At the conclusion of its regular, two-day monetary policy meeting this week, the Federal Open Market Committee (FOMC) acknowledged that “economic activity has picked up following its severe downturn.” However, the group of Federal Reserve board governors and federal bank presidents signaled that it was still too early to start raising interest rates, voting to keep the central bank’s benchmark federal funds rate at virtually zero — 0 to 0.25 percent — “an extended period.” To provide support to mortgage lending, the housing sector, and secondary markets and to improve overall credit conditions, the FOMC said the Federal Reserve will maintain its previous commitment to purchase a total of $1.25 trillion of agency mortgage-backed securities (MBS) and up to $200 billion of agency debt from the GSEs.

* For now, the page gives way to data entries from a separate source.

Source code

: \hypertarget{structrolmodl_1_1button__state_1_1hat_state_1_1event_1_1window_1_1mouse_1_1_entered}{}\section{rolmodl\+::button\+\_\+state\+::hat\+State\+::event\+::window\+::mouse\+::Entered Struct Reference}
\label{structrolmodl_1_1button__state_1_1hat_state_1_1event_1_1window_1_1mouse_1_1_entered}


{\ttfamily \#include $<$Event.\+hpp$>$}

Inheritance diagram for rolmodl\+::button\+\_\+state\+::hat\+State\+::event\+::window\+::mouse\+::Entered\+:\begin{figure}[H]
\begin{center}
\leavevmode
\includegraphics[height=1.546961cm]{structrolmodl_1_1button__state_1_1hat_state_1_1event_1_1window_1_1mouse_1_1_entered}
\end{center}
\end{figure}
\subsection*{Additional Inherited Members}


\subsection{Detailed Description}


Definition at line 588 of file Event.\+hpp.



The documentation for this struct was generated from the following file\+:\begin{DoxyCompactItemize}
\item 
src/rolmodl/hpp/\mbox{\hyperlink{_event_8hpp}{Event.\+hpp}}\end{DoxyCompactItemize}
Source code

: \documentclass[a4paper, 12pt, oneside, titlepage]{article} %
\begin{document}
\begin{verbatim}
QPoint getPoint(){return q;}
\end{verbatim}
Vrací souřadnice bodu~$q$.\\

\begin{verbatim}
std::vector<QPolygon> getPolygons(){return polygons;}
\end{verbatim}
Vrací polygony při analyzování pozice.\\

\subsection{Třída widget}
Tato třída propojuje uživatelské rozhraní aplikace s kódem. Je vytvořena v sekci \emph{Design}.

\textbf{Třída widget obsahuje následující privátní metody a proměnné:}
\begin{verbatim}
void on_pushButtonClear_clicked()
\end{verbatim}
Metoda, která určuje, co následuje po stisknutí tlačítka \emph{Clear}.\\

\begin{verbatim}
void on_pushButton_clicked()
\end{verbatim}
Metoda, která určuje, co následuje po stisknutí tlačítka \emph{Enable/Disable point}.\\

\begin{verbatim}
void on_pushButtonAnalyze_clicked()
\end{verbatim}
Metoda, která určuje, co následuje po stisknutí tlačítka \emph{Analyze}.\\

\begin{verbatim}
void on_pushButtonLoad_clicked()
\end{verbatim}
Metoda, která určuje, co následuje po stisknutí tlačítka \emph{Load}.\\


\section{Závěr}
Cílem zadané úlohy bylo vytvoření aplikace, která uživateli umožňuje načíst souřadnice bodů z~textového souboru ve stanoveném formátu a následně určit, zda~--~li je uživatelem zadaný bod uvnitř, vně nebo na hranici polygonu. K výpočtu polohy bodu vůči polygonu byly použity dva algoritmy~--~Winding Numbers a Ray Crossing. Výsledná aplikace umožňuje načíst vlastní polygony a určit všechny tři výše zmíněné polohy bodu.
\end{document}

The U.S. central bank will gradually slow the pace of these purchases, but extended the end-date of its MBS and agency debt programs from December 2009, as originally anticipated, to the end of the first quarter of 2010. As previously announced, the Federal Reserve’s purchases of $300 billion of Treasury securities will be completed by the end of October 2009. The FOMC said it will continue to evaluate the timing and overall amounts of its purchases of securities in light of the evolving economic outlook and conditions in financial markets. The Federal Reserve Bank of New York, the institution responsible for administering the Fed’s MBS and agency debt purchase programs, said it will begin gradually reducing the average weekly purchase amounts of MBS, starting with transactions conducted this week, as well as reduce both the size and frequency of individual agency debt purchase operations, with the frequency of agency debt purchases declining to once every two weeks during the first quarter of 2010. In a written statement, FOMC said that conditions in the financial markets and housing sector have improved even further since its last meeting in August, while household spending appears to be stabilizing. “Although economic activity is likely to remain weak for a time, the committee anticipates that policy actions to stabilize financial markets and institutions, fiscal and monetary stimulus, and market forces will support a strengthening of economic growth,” the group wrote.